誇張でも何でもない。破壊の魔女であるエトナの気まぐれによって、隣接する他国を四つも薙ぎ払い、焦土に変えてしまった。焼け野原となった大地はあっという間に枯れ果て、枯渇して、人の住めない土地へと変貌している。実際に現地に行ったわけではない。ニュースなどの情報だけしか目を通していない織花だが、その恐ろしさは十二分に理解している。
「ぁ……」
織花が小さく扉に視線を向けると、青白い長身の女性が立っていることに気が付いた。全員の視線が扉の前に立つ女性に移る。
「……遅れてしまってごめんなさい。待たせてしまいましたか?」
力の無い笑み、今にも消え入りそうなほど小さな声でフラニーを見つめる。
「いいえ、タイミングはばっちりよミシュレ。今紹介しようと思っていたところだったのよ」
「……そう」
ゆっくりとした足取りで部屋に入り、優雅な所作で空いている椅子に座った。
ミシュレと呼ばれた女性は、目を伏せて所在なさげに静かに呼吸をしていた。風が吹けば消えてしまいそうなほど希薄な存在感だ。水晶のように透き通った銀色の長髪。ガラス細工のように繊細な肌は危うい美しさを秘めている。世を儚み、憂いを秘めた面差しをしている女性だ。
「あれが、最後の魔女の一人か?」
「ミシュレ、と呼ばれてる人。性格は、見ての通りです」
エトナを紹介した時の狼狽ぶりが嘘のように、織花は落ち着いて言った。
目を引くのは長身な身長。しかし女性的なラインは無く、胸も小さくアンバランスな体格をしている。反面、いつも悲しげに伏せられた瞳はぞくりとするほど硬質な美しさを湛えている。青白い顔色とは別に、髪の色は蒼穹の青よりも透きとおり、光の粒を撒いたように淡く輝いている。
織花は改めて目の前に立つ三人を順番に見つめていく。
フラニー。
エトナ。
ミシュレ。
三対の魔女が一堂に会した。何度直面しても、この瞬間が最も緊張を強いられる瞬間だ。彼女たちの前では、織花は津波に流される小枝ほど無力な存在でしかない。彼女たちのきまぐれによって弄ばれ、壊され、生かされている。彼女たちが織花に価値を見出さなくなった時、おぞましい手段で殺されてしまうことになる。それが誰よりも理解できる織花は、三対の魔女と目を合わせることもできず、身体を強張らせて俯くことしかできなかった。

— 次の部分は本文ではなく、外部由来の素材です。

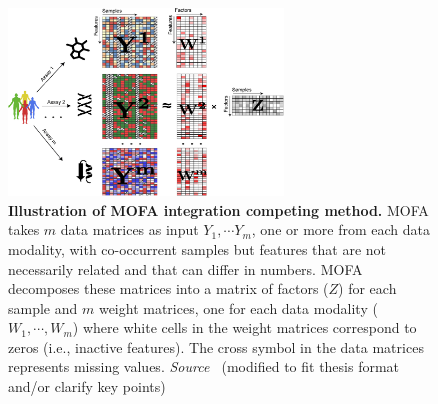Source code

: \begin{itemize}
    
    \begin{figure}[!ht]
    	\centering
    	\includegraphics[width=0.65\textwidth]{Alg_MOFA/fig}
    	\vspace{0.1cm}
    	\caption[Illustration of MOFA integration competing method.]{\textbf{Illustration of MOFA integration competing method.} MOFA takes $m$ data matrices as input $Y_1, \cdots Y_m$, one or more from each data modality, with co-occurrent samples but features that are not necessarily related and that can differ in numbers. MOFA decomposes these matrices into a matrix of factors ($Z$) for each sample and $m$ weight matrices, one for each data modality ($W_1,\cdots, W_m$) where white cells in the weight matrices correspond to zeros (i.e., inactive features). The cross symbol in the data matrices represents missing values. \emph{Source ~\cite{tewari2017mofa}}(modified to fit thesis format and/or clarify key points) 
    }
    	\label{fig:Alg_MOFA}
    \end{figure}


\end{itemize}

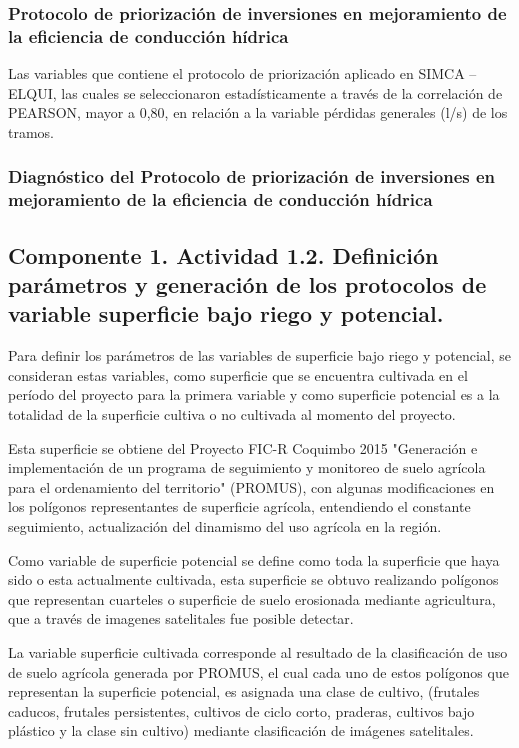 \documentclass[]{article}
\begin{document}
\subsubsection{Protocolo de priorización de inversiones en mejoramiento de la eficiencia de conducción hídrica}

Las variables que contiene el protocolo de priorización aplicado en SIMCA – ELQUI, las cuales se seleccionaron estadísticamente a través de la correlación de PEARSON, mayor a 0,80, en relación a la variable pérdidas generales (l/s) de los tramos.

\subsubsection{Diagnóstico del Protocolo de priorización de inversiones en mejoramiento de la eficiencia de conducción hídrica}



\subsection{Componente 1. Actividad 1.2. Definición parámetros y generación de los protocolos de variable superficie bajo riego y potencial.}

Para definir los parámetros de las variables de superficie bajo riego y potencial, se consideran estas variables, como superficie que se encuentra cultivada en el período del proyecto para la primera variable y como superficie potencial es a la totalidad de la superficie cultiva o no cultivada al momento del proyecto.

Esta superficie se obtiene del Proyecto FIC-R Coquimbo 2015 "Generación e implementación de un programa de seguimiento y monitoreo de suelo agrícola para el ordenamiento del territorio" (PROMUS), con algunas modificaciones en los polígonos representantes de superficie agrícola, entendiendo el constante seguimiento, actualización del dinamismo del uso agrícola en la región.

Como variable de superficie potencial se define como toda la superficie que haya sido o esta actualmente cultivada, esta superficie se obtuvo realizando polígonos que representan cuarteles o superficie de suelo erosionada mediante agricultura, que a través de imagenes satelitales fue posible detectar.

La variable superficie cultivada corresponde al resultado de la clasificación de uso de suelo agrícola generada por PROMUS, el cual cada uno de estos polígonos que representan la superficie potencial, es asignada una clase de cultivo, (frutales caducos, frutales persistentes, cultivos de ciclo corto, praderas, cultivos bajo plástico y la clase sin cultivo) mediante clasificación de imágenes satelitales.
\end{document}
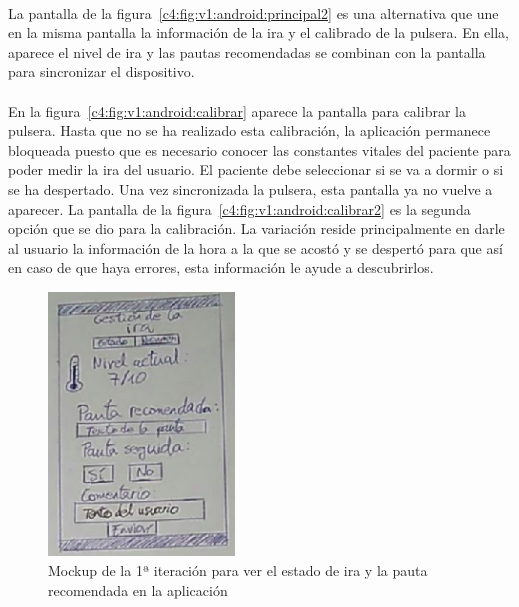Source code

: \paragraph{}
La pantalla de la figura~\ref{c4:fig:v1:android:principal2} es una alternativa que une en la misma pantalla la información de la ira y el calibrado de la pulsera. En ella, aparece el nivel de ira y las pautas recomendadas se combinan con la pantalla para sincronizar el dispositivo.

\paragraph{}
En la figura~\ref{c4:fig:v1:android:calibrar} aparece la pantalla para calibrar la pulsera. Hasta que no se ha realizado esta calibración, la aplicación permanece bloqueada puesto que es necesario conocer las constantes vitales del paciente para poder medir la ira del usuario. El paciente debe seleccionar si se va a dormir o si se ha despertado. Una vez sincronizada la pulsera, esta pantalla ya no vuelve a aparecer. La pantalla de la figura~\ref{c4:fig:v1:android:calibrar2} es la segunda opción que se dio para la calibración. La variación reside principalmente en darle al usuario la información de la hora a la que se acostó y se despertó para que así en caso de que haya errores, esta información le ayude a descubrirlos.

\begin{figure}[H]
    \centering
    \includegraphics[width=0.36\linewidth, height=7cm]{Imagenes/04DescProblema/mockups/v1/android/01-principal.png}
    \caption[Mockup de la 1ª iteración para ver el estado de ira y la pauta recomendada en la aplicacón]{Mockup de la 1ª iteración para ver el estado de ira y la pauta recomendada en la aplicación}
    \label{c4:fig:v1:android:principal}
\end{figure}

ふと、隣に立っていた銀が一歩前に踏み出した。まるで織花を三対の魔女たちの視線や悪意から庇うように立ち塞がる。
呆気に取られながらも、自然と身体が動いて一歩後ろに身を退いていた。
(こんな見ず知らずの男の人を、どうして頼もしいなんて思うんだろう)
織花自身も解らない気持ちに混乱して、戸惑いを覚えた。
そんな二人の言葉の無いやりとりを見て、フラニーは含み笑いを浮かべる。
「頼もしいナイト様ねぇ、織花。今日のゲームはいつもとは違う、面白いものになりそうじゃない。貴方も、そうは思わない」
フラニーの言葉や思惑に一度も同意したことのない織花だったが、自分でもそういう予感はしていた。
何かが変わるかもしれない。
静かに胸を打つ熱い高鳴りは、いつまでも甘く残っていた。